Source texts of formatted documents:
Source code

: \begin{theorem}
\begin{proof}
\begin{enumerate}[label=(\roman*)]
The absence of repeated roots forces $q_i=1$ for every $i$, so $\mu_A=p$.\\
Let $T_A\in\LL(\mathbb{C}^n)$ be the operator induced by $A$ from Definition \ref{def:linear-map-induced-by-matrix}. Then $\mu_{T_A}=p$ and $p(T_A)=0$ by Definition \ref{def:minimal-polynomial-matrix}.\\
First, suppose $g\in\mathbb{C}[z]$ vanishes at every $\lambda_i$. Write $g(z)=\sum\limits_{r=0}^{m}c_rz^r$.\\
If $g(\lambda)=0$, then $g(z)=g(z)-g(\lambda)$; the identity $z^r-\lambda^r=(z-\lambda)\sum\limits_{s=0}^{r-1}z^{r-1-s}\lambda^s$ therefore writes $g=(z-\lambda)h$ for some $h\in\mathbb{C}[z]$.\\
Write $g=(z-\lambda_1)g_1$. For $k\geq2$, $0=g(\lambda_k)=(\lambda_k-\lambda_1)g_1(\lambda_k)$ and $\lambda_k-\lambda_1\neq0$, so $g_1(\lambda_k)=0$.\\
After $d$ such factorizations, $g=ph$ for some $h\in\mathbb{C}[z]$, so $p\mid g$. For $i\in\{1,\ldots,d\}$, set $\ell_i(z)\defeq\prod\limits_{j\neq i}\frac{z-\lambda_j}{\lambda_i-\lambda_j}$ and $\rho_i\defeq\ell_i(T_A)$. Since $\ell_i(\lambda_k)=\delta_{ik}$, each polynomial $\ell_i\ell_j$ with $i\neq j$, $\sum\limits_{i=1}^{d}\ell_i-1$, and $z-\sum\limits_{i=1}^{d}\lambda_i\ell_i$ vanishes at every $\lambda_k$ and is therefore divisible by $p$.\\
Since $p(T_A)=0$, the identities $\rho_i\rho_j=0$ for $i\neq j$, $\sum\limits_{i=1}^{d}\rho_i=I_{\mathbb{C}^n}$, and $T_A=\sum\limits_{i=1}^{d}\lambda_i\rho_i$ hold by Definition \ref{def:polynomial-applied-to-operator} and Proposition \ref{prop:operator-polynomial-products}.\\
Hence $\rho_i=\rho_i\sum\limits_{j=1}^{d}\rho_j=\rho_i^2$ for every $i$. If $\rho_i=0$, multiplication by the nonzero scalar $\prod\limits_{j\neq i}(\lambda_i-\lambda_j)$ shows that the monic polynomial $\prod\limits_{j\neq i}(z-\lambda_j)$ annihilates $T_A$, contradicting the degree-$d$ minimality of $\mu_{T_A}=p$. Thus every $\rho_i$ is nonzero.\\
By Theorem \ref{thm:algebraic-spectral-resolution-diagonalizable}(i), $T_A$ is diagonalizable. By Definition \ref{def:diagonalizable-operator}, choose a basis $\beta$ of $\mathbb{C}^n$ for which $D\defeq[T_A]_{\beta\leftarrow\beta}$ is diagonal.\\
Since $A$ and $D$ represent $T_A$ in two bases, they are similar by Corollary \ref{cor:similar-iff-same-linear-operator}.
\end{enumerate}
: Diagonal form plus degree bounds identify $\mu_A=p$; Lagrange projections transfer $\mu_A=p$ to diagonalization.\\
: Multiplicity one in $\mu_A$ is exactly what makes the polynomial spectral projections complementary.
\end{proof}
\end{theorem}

What the exercise asks: When a line contains the string "degree", copy it from the records.

Expected answer:
Hence $\rho_i=\rho_i\sum\limits_{j=1}^{d}\rho_j=\rho_i^2$ for every $i$. If $\rho_i=0$, multiplication by the nonzero scalar $\prod\limits_{j\neq i}(\lambda_i-\lambda_j)$ shows that the monic polynomial $\prod\limits_{j\neq i}(z-\lambda_j)$ annihilates $T_A$, contradicting the degree-$d$ minimality of $\mu_{T_A}=p$. Thus every $\rho_i$ is nonzero.\\
: Diagonal form plus degree bounds identify $\mu_A=p$; Lagrange projections transfer $\mu_A=p$ to diagonalization.\\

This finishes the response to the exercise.